▶ **Activity**: Output only the entries, exactly as given, without the pictures.

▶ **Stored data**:

····················

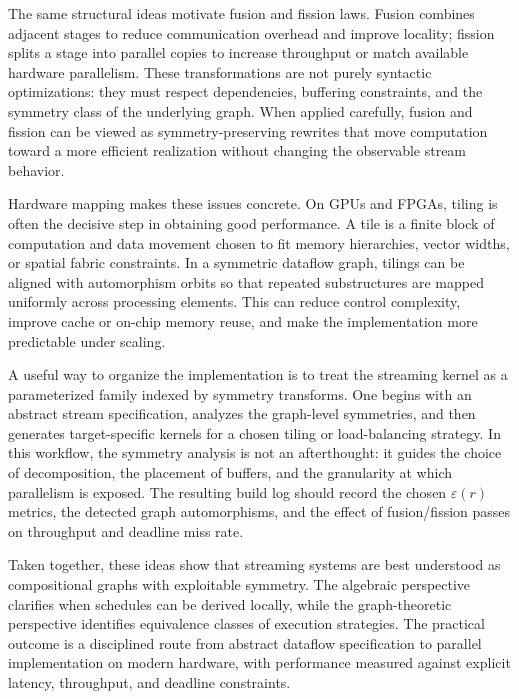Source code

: \documentclass[11pt]{article}
\begin{document}
The same structural ideas motivate fusion and fission laws. Fusion combines adjacent stages to reduce communication overhead and improve locality; fission splits a stage into parallel copies to increase throughput or match available hardware parallelism. These transformations are not purely syntactic optimizations: they must respect dependencies, buffering constraints, and the symmetry class of the underlying graph. When applied carefully, fusion and fission can be viewed as symmetry-preserving rewrites that move computation toward a more efficient realization without changing the observable stream behavior.

Hardware mapping makes these issues concrete. On GPUs and FPGAs, tiling is often the decisive step in obtaining good performance. A tile is a finite block of computation and data movement chosen to fit memory hierarchies, vector widths, or spatial fabric constraints. In a symmetric dataflow graph, tilings can be aligned with automorphism orbits so that repeated substructures are mapped uniformly across processing elements. This can reduce control complexity, improve cache or on-chip memory reuse, and make the implementation more predictable under scaling.

A useful way to organize the implementation is to treat the streaming kernel as a parameterized family indexed by symmetry transforms. One begins with an abstract stream specification, analyzes the graph-level symmetries, and then generates target-specific kernels for a chosen tiling or load-balancing strategy. In this workflow, the symmetry analysis is not an afterthought: it guides the choice of decomposition, the placement of buffers, and the granularity at which parallelism is exposed. The resulting build log should record the chosen \(\varepsilon(r)\) metrics, the detected graph automorphisms, and the effect of fusion/fission passes on throughput and deadline miss rate.

Taken together, these ideas show that streaming systems are best understood as compositional graphs with exploitable symmetry. The algebraic perspective clarifies when schedules can be derived locally, while the graph-theoretic perspective identifies equivalence classes of execution strategies. The practical outcome is a disciplined route from abstract dataflow specification to parallel implementation on modern hardware, with performance measured against explicit latency, throughput, and deadline constraints.
\end{document}
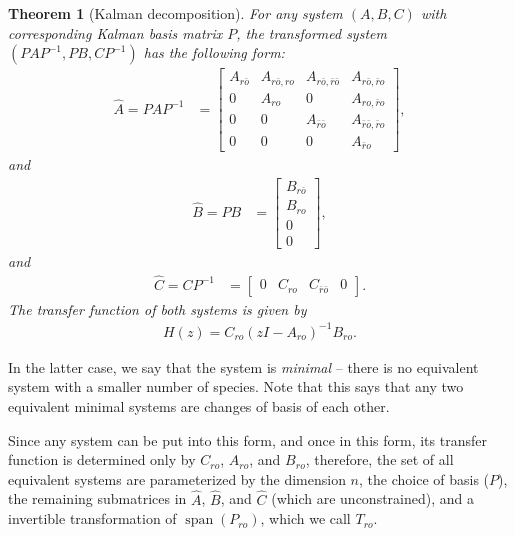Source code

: \documentclass{article}
\newcommand{\ro}{{ro}}
\newcommand{\nro}{{\bar{r}o}}
\newcommand{\rno}{{r\bar{o}}}
\newcommand{\nrno}{{\bar{r}\bar{o}}}
\newcommand{\1}{\mathbbm{1}}
\DeclareMathOperator{\spn}{span}
\newtheorem{theorem}{Theorem}
\begin{document}
\begin{theorem}[Kalman decomposition] \label{thm:kalman}
        For any system $(A,B,C)$ with corresponding Kalman basis matrix $P$,
        the transformed system $(PAP^{-1},PB,CP^{-1})$  has the following form:
        \begin{align*}
            \widehat A = PAP^{-1}
            &=
            \left[ \begin{array}{cccc}
                A_{\rno} & A_{\rno,\ro} & A_{\rno,\nrno} & A_{\rno,\nro} \\
                0 & A_{\ro} & 0 & A_{\ro,\nro} \\
                0 & 0 & A_{\nrno} & A_{\nrno,\nro} \\
                0 & 0 & 0 & A_{\nro}
            \end{array} \right] ,
        \end{align*}
        and
        \begin{align*}
            \widehat B = PB
            &=
            \left[ \begin{array}{cccc}
                B_{\rno} \\
                B_{\ro} \\
                0 \\
                0 
            \end{array} \right] ,
        \end{align*}
        and
        \begin{align*}
            \widehat C = CP^{-1}
            &=
            \left[ \begin{array}{cccc}
                0 & C_{\ro} & C_{\nrno} & 0 
            \end{array} \right] .
        \end{align*}
        The transfer function of both systems is given by
        \begin{align*}
            H(z) = C_{\ro} ( zI - A_{\ro} )^{-1} B_{\ro} .
        \end{align*}
\end{theorem}

In the latter case, we say that the system is \emph{minimal} 
-- there is no equivalent system with a smaller number of species.
Note that this says that any two equivalent minimal systems
are changes of basis of each other.

Since any system can be put into this form,
and once in this form, its transfer function is determined only by 
$C_{\ro}$, $A_{\ro}$, and $B_\ro$,
therefore, the set of all equivalent systems are parameterized by
the dimension $n$,
the choice of basis ($P$),
the remaining submatrices in $\widehat A$, $\widehat B$, and $\widehat C$
(which are unconstrained),
and a invertible transformation of $\spn(P_{\ro})$, which we call $T_\ro$.
\end{document}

····················

▶ **Output for this exercise**:
Source code

: \documentclass[11pt]{article}
\begin{document}
The same structural ideas motivate fusion and fission laws. Fusion combines adjacent stages to reduce communication overhead and improve locality; fission splits a stage into parallel copies to increase throughput or match available hardware parallelism. These transformations are not purely syntactic optimizations: they must respect dependencies, buffering constraints, and the symmetry class of the underlying graph. When applied carefully, fusion and fission can be viewed as symmetry-preserving rewrites that move computation toward a more efficient realization without changing the observable stream behavior.

Hardware mapping makes these issues concrete. On GPUs and FPGAs, tiling is often the decisive step in obtaining good performance. A tile is a finite block of computation and data movement chosen to fit memory hierarchies, vector widths, or spatial fabric constraints. In a symmetric dataflow graph, tilings can be aligned with automorphism orbits so that repeated substructures are mapped uniformly across processing elements. This can reduce control complexity, improve cache or on-chip memory reuse, and make the implementation more predictable under scaling.

A useful way to organize the implementation is to treat the streaming kernel as a parameterized family indexed by symmetry transforms. One begins with an abstract stream specification, analyzes the graph-level symmetries, and then generates target-specific kernels for a chosen tiling or load-balancing strategy. In this workflow, the symmetry analysis is not an afterthought: it guides the choice of decomposition, the placement of buffers, and the granularity at which parallelism is exposed. The resulting build log should record the chosen \(\varepsilon(r)\) metrics, the detected graph automorphisms, and the effect of fusion/fission passes on throughput and deadline miss rate.

Taken together, these ideas show that streaming systems are best understood as compositional graphs with exploitable symmetry. The algebraic perspective clarifies when schedules can be derived locally, while the graph-theoretic perspective identifies equivalence classes of execution strategies. The practical outcome is a disciplined route from abstract dataflow specification to parallel implementation on modern hardware, with performance measured against explicit latency, throughput, and deadline constraints.
\end{document}
Source code

: \documentclass{article}
\newcommand{\ro}{{ro}}
\newcommand{\nro}{{\bar{r}o}}
\newcommand{\rno}{{r\bar{o}}}
\newcommand{\nrno}{{\bar{r}\bar{o}}}
\newcommand{\1}{\mathbbm{1}}
\DeclareMathOperator{\spn}{span}
\newtheorem{theorem}{Theorem}
\begin{document}
\begin{theorem}[Kalman decomposition] \label{thm:kalman}
        For any system $(A,B,C)$ with corresponding Kalman basis matrix $P$,
        the transformed system $(PAP^{-1},PB,CP^{-1})$  has the following form:
        \begin{align*}
            \widehat A = PAP^{-1}
            &=
            \left[ \begin{array}{cccc}
                A_{\rno} & A_{\rno,\ro} & A_{\rno,\nrno} & A_{\rno,\nro} \\
                0 & A_{\ro} & 0 & A_{\ro,\nro} \\
                0 & 0 & A_{\nrno} & A_{\nrno,\nro} \\
                0 & 0 & 0 & A_{\nro}
            \end{array} \right] ,
        \end{align*}
        and
        \begin{align*}
            \widehat B = PB
            &=
            \left[ \begin{array}{cccc}
                B_{\rno} \\
                B_{\ro} \\
                0 \\
                0 
            \end{array} \right] ,
        \end{align*}
        and
        \begin{align*}
            \widehat C = CP^{-1}
            &=
            \left[ \begin{array}{cccc}
                0 & C_{\ro} & C_{\nrno} & 0 
            \end{array} \right] .
        \end{align*}
        The transfer function of both systems is given by
        \begin{align*}
            H(z) = C_{\ro} ( zI - A_{\ro} )^{-1} B_{\ro} .
        \end{align*}
\end{theorem}

In the latter case, we say that the system is \emph{minimal} 
-- there is no equivalent system with a smaller number of species.
Note that this says that any two equivalent minimal systems
are changes of basis of each other.

Since any system can be put into this form,
and once in this form, its transfer function is determined only by 
$C_{\ro}$, $A_{\ro}$, and $B_\ro$,
therefore, the set of all equivalent systems are parameterized by
the dimension $n$,
the choice of basis ($P$),
the remaining submatrices in $\widehat A$, $\widehat B$, and $\widehat C$
(which are unconstrained),
and a invertible transformation of $\spn(P_{\ro})$, which we call $T_\ro$.
\end{document}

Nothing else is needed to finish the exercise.